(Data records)
▼▼▼
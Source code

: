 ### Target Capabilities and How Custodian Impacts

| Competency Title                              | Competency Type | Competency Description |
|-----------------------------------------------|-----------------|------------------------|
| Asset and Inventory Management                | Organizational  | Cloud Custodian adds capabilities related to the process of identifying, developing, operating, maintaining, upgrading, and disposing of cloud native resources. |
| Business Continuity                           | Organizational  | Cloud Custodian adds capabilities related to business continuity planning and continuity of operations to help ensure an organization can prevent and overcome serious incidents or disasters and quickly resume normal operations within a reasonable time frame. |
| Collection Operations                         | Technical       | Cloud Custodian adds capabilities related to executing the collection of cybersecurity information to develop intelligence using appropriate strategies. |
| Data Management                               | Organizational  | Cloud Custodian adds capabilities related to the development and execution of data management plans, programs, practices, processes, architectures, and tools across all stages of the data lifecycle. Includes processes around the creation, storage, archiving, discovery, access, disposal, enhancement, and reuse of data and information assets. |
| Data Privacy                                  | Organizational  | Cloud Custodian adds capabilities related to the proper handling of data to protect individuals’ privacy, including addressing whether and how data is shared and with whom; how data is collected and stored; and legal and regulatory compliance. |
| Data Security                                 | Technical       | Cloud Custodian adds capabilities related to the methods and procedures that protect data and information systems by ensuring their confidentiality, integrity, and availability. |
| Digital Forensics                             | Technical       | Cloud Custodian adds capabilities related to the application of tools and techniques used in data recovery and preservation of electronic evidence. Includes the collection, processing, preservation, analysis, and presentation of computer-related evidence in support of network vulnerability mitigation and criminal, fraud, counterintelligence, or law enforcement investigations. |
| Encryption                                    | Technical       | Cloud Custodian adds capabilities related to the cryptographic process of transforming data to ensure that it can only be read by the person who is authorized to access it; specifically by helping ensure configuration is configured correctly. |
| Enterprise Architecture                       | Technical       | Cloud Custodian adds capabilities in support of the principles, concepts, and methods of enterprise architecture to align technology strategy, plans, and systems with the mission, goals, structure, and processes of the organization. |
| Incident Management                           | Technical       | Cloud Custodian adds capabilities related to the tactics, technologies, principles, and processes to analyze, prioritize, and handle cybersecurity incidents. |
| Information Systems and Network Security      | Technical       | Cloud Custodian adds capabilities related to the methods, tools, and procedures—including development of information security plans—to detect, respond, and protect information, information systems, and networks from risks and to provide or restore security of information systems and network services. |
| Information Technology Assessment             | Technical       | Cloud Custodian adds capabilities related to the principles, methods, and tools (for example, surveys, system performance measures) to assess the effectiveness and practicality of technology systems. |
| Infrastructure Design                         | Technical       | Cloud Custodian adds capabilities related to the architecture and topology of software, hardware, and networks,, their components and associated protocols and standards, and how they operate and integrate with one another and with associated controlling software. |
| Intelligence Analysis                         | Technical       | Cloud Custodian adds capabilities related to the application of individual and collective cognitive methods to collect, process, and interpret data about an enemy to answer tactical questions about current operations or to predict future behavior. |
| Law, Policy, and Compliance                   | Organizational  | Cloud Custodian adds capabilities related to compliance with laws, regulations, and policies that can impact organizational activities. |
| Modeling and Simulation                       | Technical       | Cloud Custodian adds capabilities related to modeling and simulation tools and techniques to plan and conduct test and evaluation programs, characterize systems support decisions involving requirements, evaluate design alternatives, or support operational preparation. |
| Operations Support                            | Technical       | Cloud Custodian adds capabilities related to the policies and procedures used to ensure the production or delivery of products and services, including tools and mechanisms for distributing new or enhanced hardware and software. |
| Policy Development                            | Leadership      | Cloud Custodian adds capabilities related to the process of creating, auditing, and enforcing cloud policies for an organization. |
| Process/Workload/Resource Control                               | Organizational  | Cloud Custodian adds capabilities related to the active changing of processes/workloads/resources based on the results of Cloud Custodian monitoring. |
▲▲▲
Print the data above exactly as it reads.

Source code

: ### Target Capabilities and How Custodian Impacts

| Competency Title                              | Competency Type | Competency Description |
|-----------------------------------------------|-----------------|------------------------|
| Asset and Inventory Management                | Organizational  | Cloud Custodian adds capabilities related to the process of identifying, developing, operating, maintaining, upgrading, and disposing of cloud native resources. |
| Business Continuity                           | Organizational  | Cloud Custodian adds capabilities related to business continuity planning and continuity of operations to help ensure an organization can prevent and overcome serious incidents or disasters and quickly resume normal operations within a reasonable time frame. |
| Collection Operations                         | Technical       | Cloud Custodian adds capabilities related to executing the collection of cybersecurity information to develop intelligence using appropriate strategies. |
| Data Management                               | Organizational  | Cloud Custodian adds capabilities related to the development and execution of data management plans, programs, practices, processes, architectures, and tools across all stages of the data lifecycle. Includes processes around the creation, storage, archiving, discovery, access, disposal, enhancement, and reuse of data and information assets. |
| Data Privacy                                  | Organizational  | Cloud Custodian adds capabilities related to the proper handling of data to protect individuals’ privacy, including addressing whether and how data is shared and with whom; how data is collected and stored; and legal and regulatory compliance. |
| Data Security                                 | Technical       | Cloud Custodian adds capabilities related to the methods and procedures that protect data and information systems by ensuring their confidentiality, integrity, and availability. |
| Digital Forensics                             | Technical       | Cloud Custodian adds capabilities related to the application of tools and techniques used in data recovery and preservation of electronic evidence. Includes the collection, processing, preservation, analysis, and presentation of computer-related evidence in support of network vulnerability mitigation and criminal, fraud, counterintelligence, or law enforcement investigations. |
| Encryption                                    | Technical       | Cloud Custodian adds capabilities related to the cryptographic process of transforming data to ensure that it can only be read by the person who is authorized to access it; specifically by helping ensure configuration is configured correctly. |
| Enterprise Architecture                       | Technical       | Cloud Custodian adds capabilities in support of the principles, concepts, and methods of enterprise architecture to align technology strategy, plans, and systems with the mission, goals, structure, and processes of the organization. |
| Incident Management                           | Technical       | Cloud Custodian adds capabilities related to the tactics, technologies, principles, and processes to analyze, prioritize, and handle cybersecurity incidents. |
| Information Systems and Network Security      | Technical       | Cloud Custodian adds capabilities related to the methods, tools, and procedures—including development of information security plans—to detect, respond, and protect information, information systems, and networks from risks and to provide or restore security of information systems and network services. |
| Information Technology Assessment             | Technical       | Cloud Custodian adds capabilities related to the principles, methods, and tools (for example, surveys, system performance measures) to assess the effectiveness and practicality of technology systems. |
| Infrastructure Design                         | Technical       | Cloud Custodian adds capabilities related to the architecture and topology of software, hardware, and networks,, their components and associated protocols and standards, and how they operate and integrate with one another and with associated controlling software. |
| Intelligence Analysis                         | Technical       | Cloud Custodian adds capabilities related to the application of individual and collective cognitive methods to collect, process, and interpret data about an enemy to answer tactical questions about current operations or to predict future behavior. |
| Law, Policy, and Compliance                   | Organizational  | Cloud Custodian adds capabilities related to compliance with laws, regulations, and policies that can impact organizational activities. |
| Modeling and Simulation                       | Technical       | Cloud Custodian adds capabilities related to modeling and simulation tools and techniques to plan and conduct test and evaluation programs, characterize systems support decisions involving requirements, evaluate design alternatives, or support operational preparation. |
| Operations Support                            | Technical       | Cloud Custodian adds capabilities related to the policies and procedures used to ensure the production or delivery of products and services, including tools and mechanisms for distributing new or enhanced hardware and software. |
| Policy Development                            | Leadership      | Cloud Custodian adds capabilities related to the process of creating, auditing, and enforcing cloud policies for an organization. |
| Process/Workload/Resource Control                               | Organizational  | Cloud Custodian adds capabilities related to the active changing of processes/workloads/resources based on the results of Cloud Custodian monitoring. |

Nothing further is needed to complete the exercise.